The cache of 881 games were sold on eBay, with buyers coming from 45 US states and more than a dozen countries worldwide.
The result of the sale - $108,000 (£70,000) in total - was announced by Joe Lewandowski, who dug the Atari games in April last year.
The games had been buried for more than 30 years in a landfill in the New Mexico city of Alamogordo.
Among them was ET The Extraterrestrial, a game based on Steven Spielberg's movie which is regarded as the worst video game ever created.
ET the video game was released in 1982 after only 34 days of development. It did not live up to its financial expectations and is considered by many to have contributed to Atari's demise.

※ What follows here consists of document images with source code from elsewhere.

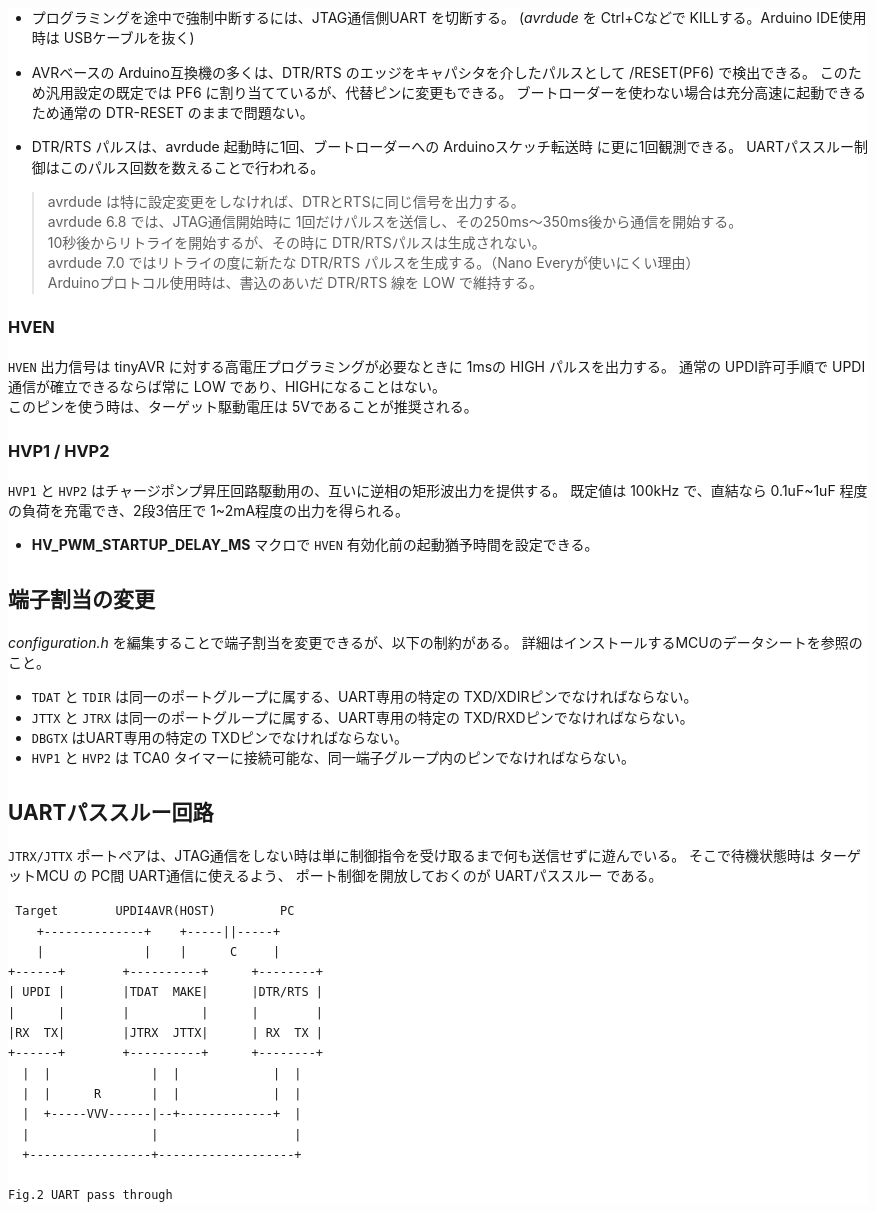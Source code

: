 - プログラミングを途中で強制中断するには、JTAG通信側UART を切断する。
(*avrdude* を Ctrl+Cなどで KILLする。Arduino IDE使用時は USBケーブルを抜く)

- AVRベースの Arduino互換機の多くは、DTR/RTS のエッジをキャパシタを介したパルスとして /RESET(PF6) で検出できる。
このため汎用設定の既定では PF6 に割り当てているが、代替ピンに変更もできる。
ブートローダーを使わない場合は充分高速に起動できるため通常の DTR-RESET のままで問題ない。

- DTR/RTS パルスは、avrdude 起動時に1回、ブートローダーへの Arduinoスケッチ転送時 に更に1回観測できる。
UARTパススルー制御はこのパルス回数を数えることで行われる。

> avrdude は特に設定変更をしなければ、DTRとRTSに同じ信号を出力する。\
> avrdude 6.8 では、JTAG通信開始時に 1回だけパルスを送信し、その250ms〜350ms後から通信を開始する。\
10秒後からリトライを開始するが、その時に DTR/RTSパルスは生成されない。\
> avrdude 7.0 ではリトライの度に新たな DTR/RTS パルスを生成する。（Nano Everyが使いにくい理由）\
> Arduinoプロトコル使用時は、書込のあいだ DTR/RTS 線を LOW で維持する。

### HVEN

`HVEN` 出力信号は tinyAVR に対する高電圧プログラミングが必要なときに 1msの HIGH パルスを出力する。
通常の UPDI許可手順で UPDI通信が確立できるならば常に LOW であり、HIGHになることはない。\
このピンを使う時は、ターゲット駆動電圧は 5Vであることが推奨される。

### HVP1 / HVP2

`HVP1` と `HVP2` はチャージポンプ昇圧回路駆動用の、互いに逆相の矩形波出力を提供する。
既定値は 100kHz で、直結なら 0.1uF~1uF 程度の負荷を充電でき、2段3倍圧で 1~2mA程度の出力を得られる。

- __HV\_PWM\_STARTUP\_DELAY\_MS__ マクロで `HVEN` 有効化前の起動猶予時間を設定できる。

## 端子割当の変更

*configuration.h* を編集することで端子割当を変更できるが、以下の制約がある。
詳細はインストールするMCUのデータシートを参照のこと。

- `TDAT` と `TDIR` は同一のポートグループに属する、UART専用の特定の TXD/XDIRピンでなければならない。
- `JTTX` と `JTRX` は同一のポートグループに属する、UART専用の特定の TXD/RXDピンでなければならない。
- `DBGTX` はUART専用の特定の TXDピンでなければならない。
- `HVP1` と `HVP2` は TCA0 タイマーに接続可能な、同一端子グループ内のピンでなければならない。

## UARTパススルー回路

`JTRX/JTTX` ポートペアは、JTAG通信をしない時は単に制御指令を受け取るまで何も送信せずに遊んでいる。
そこで待機状態時は ターゲットMCU の PC間 UART通信に使えるよう、
ポート制御を開放しておくのが UARTパススルー である。

```pre
 Target        UPDI4AVR(HOST)         PC
    +--------------+    +-----||-----+
    |              |    |      C     |
+------+        +----------+      +--------+
| UPDI |        |TDAT  MAKE|      |DTR/RTS |
|      |        |          |      |        |
|RX  TX|        |JTRX  JTTX|      | RX  TX |
+------+        +----------+      +--------+
  |  |              |  |             |  |
  |  |      R       |  |             |  |
  |  +-----VVV------|--+-------------+  |
  |                 |                   |
  +-----------------+-------------------+

Fig.2 UART pass through
```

An Atari ET game cartridge still in its original box sold for $1,537 (£981) on eBay.
There were more than 60 other titles in the cache, Mr Lewandowski said, including Asteroids, Missile Command, Warlords, Defender, Star Raiders, Swordquest, Phoenix, Centipede and Super Breakout.
Mr Lewandowski said there are hundreds more cartridges that did not go for sale this time but might be sold at a later stage.
"There's 297 we're still holding in an archive that we'll sell at a later date when we decide what to do with them," he said.
"But for now we're just holding them."
Twenty-three games also made their way to museums around the world, including the Smithsonian in Washington, DC, and the Deutsches Film Museum in Frankfurt, Germany.
The city will receive about $65,000 (£42,000) from the sale of the games.
The mystery behind why the games were dumped in the landfill inspired a documentary film by Microsoft Corp's Xbox Entertainment Studios.